Looking at the listing below, how many lines include "following"? Answer with the number only.

— Records supplied —
***
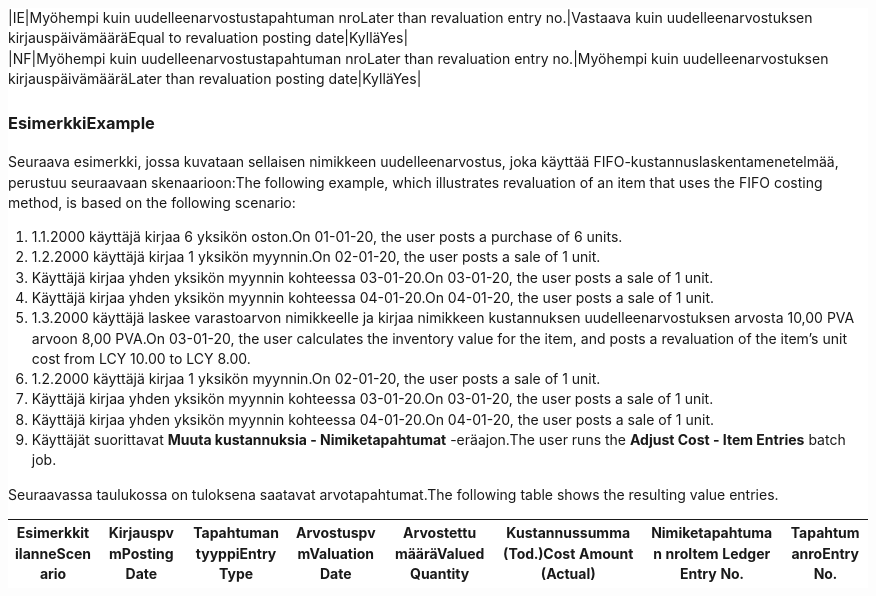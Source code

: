 |<span data-ttu-id="d5a60-317">I</span><span class="sxs-lookup"><span data-stu-id="d5a60-317">E</span></span>|<span data-ttu-id="d5a60-318">Myöhempi kuin uudelleenarvostustapahtuman nro</span><span class="sxs-lookup"><span data-stu-id="d5a60-318">Later than revaluation entry no.</span></span>|<span data-ttu-id="d5a60-319">Vastaava kuin uudelleenarvostuksen kirjauspäivämäärä</span><span class="sxs-lookup"><span data-stu-id="d5a60-319">Equal to revaluation posting date</span></span>|<span data-ttu-id="d5a60-320">Kyllä</span><span class="sxs-lookup"><span data-stu-id="d5a60-320">Yes</span></span>|  
|<span data-ttu-id="d5a60-321">N</span><span class="sxs-lookup"><span data-stu-id="d5a60-321">F</span></span>|<span data-ttu-id="d5a60-322">Myöhempi kuin uudelleenarvostustapahtuman nro</span><span class="sxs-lookup"><span data-stu-id="d5a60-322">Later than revaluation entry no.</span></span>|<span data-ttu-id="d5a60-323">Myöhempi kuin uudelleenarvostuksen kirjauspäivämäärä</span><span class="sxs-lookup"><span data-stu-id="d5a60-323">Later than revaluation posting date</span></span>|<span data-ttu-id="d5a60-324">Kyllä</span><span class="sxs-lookup"><span data-stu-id="d5a60-324">Yes</span></span>|  

### <a name="example"></a><span data-ttu-id="d5a60-325">Esimerkki</span><span class="sxs-lookup"><span data-stu-id="d5a60-325">Example</span></span>  
<span data-ttu-id="d5a60-326">Seuraava esimerkki, jossa kuvataan sellaisen nimikkeen uudelleenarvostus, joka käyttää FIFO-kustannuslaskentamenetelmää, perustuu seuraavaan skenaarioon:</span><span class="sxs-lookup"><span data-stu-id="d5a60-326">The following example, which illustrates revaluation of an item that uses the FIFO costing method, is based on the following scenario:</span></span>  

1.  <span data-ttu-id="d5a60-327">1.1.2000 käyttäjä kirjaa 6 yksikön oston.</span><span class="sxs-lookup"><span data-stu-id="d5a60-327">On 01-01-20, the user posts a purchase of 6 units.</span></span>  
2.  <span data-ttu-id="d5a60-328">1.2.2000 käyttäjä kirjaa 1 yksikön myynnin.</span><span class="sxs-lookup"><span data-stu-id="d5a60-328">On 02-01-20, the user posts a sale of 1 unit.</span></span>  
3.  <span data-ttu-id="d5a60-329">Käyttäjä kirjaa yhden yksikön myynnin kohteessa 03-01-20.</span><span class="sxs-lookup"><span data-stu-id="d5a60-329">On 03-01-20, the user posts a sale of 1 unit.</span></span>  
4.  <span data-ttu-id="d5a60-330">Käyttäjä kirjaa yhden yksikön myynnin kohteessa 04-01-20.</span><span class="sxs-lookup"><span data-stu-id="d5a60-330">On 04-01-20, the user posts a sale of 1 unit.</span></span>  
5.  <span data-ttu-id="d5a60-331">1.3.2000 käyttäjä laskee varastoarvon nimikkeelle ja kirjaa nimikkeen kustannuksen uudelleenarvostuksen arvosta 10,00 PVA arvoon 8,00 PVA.</span><span class="sxs-lookup"><span data-stu-id="d5a60-331">On 03-01-20, the user calculates the inventory value for the item, and posts a revaluation of the item’s unit cost from LCY 10.00 to LCY 8.00.</span></span>  
6.  <span data-ttu-id="d5a60-332">1.2.2000 käyttäjä kirjaa 1 yksikön myynnin.</span><span class="sxs-lookup"><span data-stu-id="d5a60-332">On 02-01-20, the user posts a sale of 1 unit.</span></span>  
7.  <span data-ttu-id="d5a60-333">Käyttäjä kirjaa yhden yksikön myynnin kohteessa 03-01-20.</span><span class="sxs-lookup"><span data-stu-id="d5a60-333">On 03-01-20, the user posts a sale of 1 unit.</span></span>  
8.  <span data-ttu-id="d5a60-334">Käyttäjä kirjaa yhden yksikön myynnin kohteessa 04-01-20.</span><span class="sxs-lookup"><span data-stu-id="d5a60-334">On 04-01-20, the user posts a sale of 1 unit.</span></span>  
9. <span data-ttu-id="d5a60-335">Käyttäjät suorittavat **Muuta kustannuksia - Nimiketapahtumat** -eräajon.</span><span class="sxs-lookup"><span data-stu-id="d5a60-335">The user runs the **Adjust Cost - Item Entries** batch job.</span></span>  

<span data-ttu-id="d5a60-336">Seuraavassa taulukossa on tuloksena saatavat arvotapahtumat.</span><span class="sxs-lookup"><span data-stu-id="d5a60-336">The following table shows the resulting value entries.</span></span>  

|<span data-ttu-id="d5a60-337">Esimerkkitilanne</span><span class="sxs-lookup"><span data-stu-id="d5a60-337">Scenario</span></span>|<span data-ttu-id="d5a60-338">Kirjauspvm</span><span class="sxs-lookup"><span data-stu-id="d5a60-338">Posting Date</span></span>|<span data-ttu-id="d5a60-339">Tapahtuman tyyppi</span><span class="sxs-lookup"><span data-stu-id="d5a60-339">Entry Type</span></span>|<span data-ttu-id="d5a60-340">Arvostuspvm</span><span class="sxs-lookup"><span data-stu-id="d5a60-340">Valuation Date</span></span>|<span data-ttu-id="d5a60-341">Arvostettu määrä</span><span class="sxs-lookup"><span data-stu-id="d5a60-341">Valued Quantity</span></span>|<span data-ttu-id="d5a60-342">Kustannussumma (Tod.)</span><span class="sxs-lookup"><span data-stu-id="d5a60-342">Cost Amount (Actual)</span></span>|<span data-ttu-id="d5a60-343">Nimiketapahtuman nro</span><span class="sxs-lookup"><span data-stu-id="d5a60-343">Item Ledger Entry No.</span></span>|<span data-ttu-id="d5a60-344">Tapahtumanro</span><span class="sxs-lookup"><span data-stu-id="d5a60-344">Entry No.</span></span>|  
|--------------|------------------|----------------|--------------------|---------------------|----------------------------|---------------------------|---------------|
***
— Answer to this problem —
2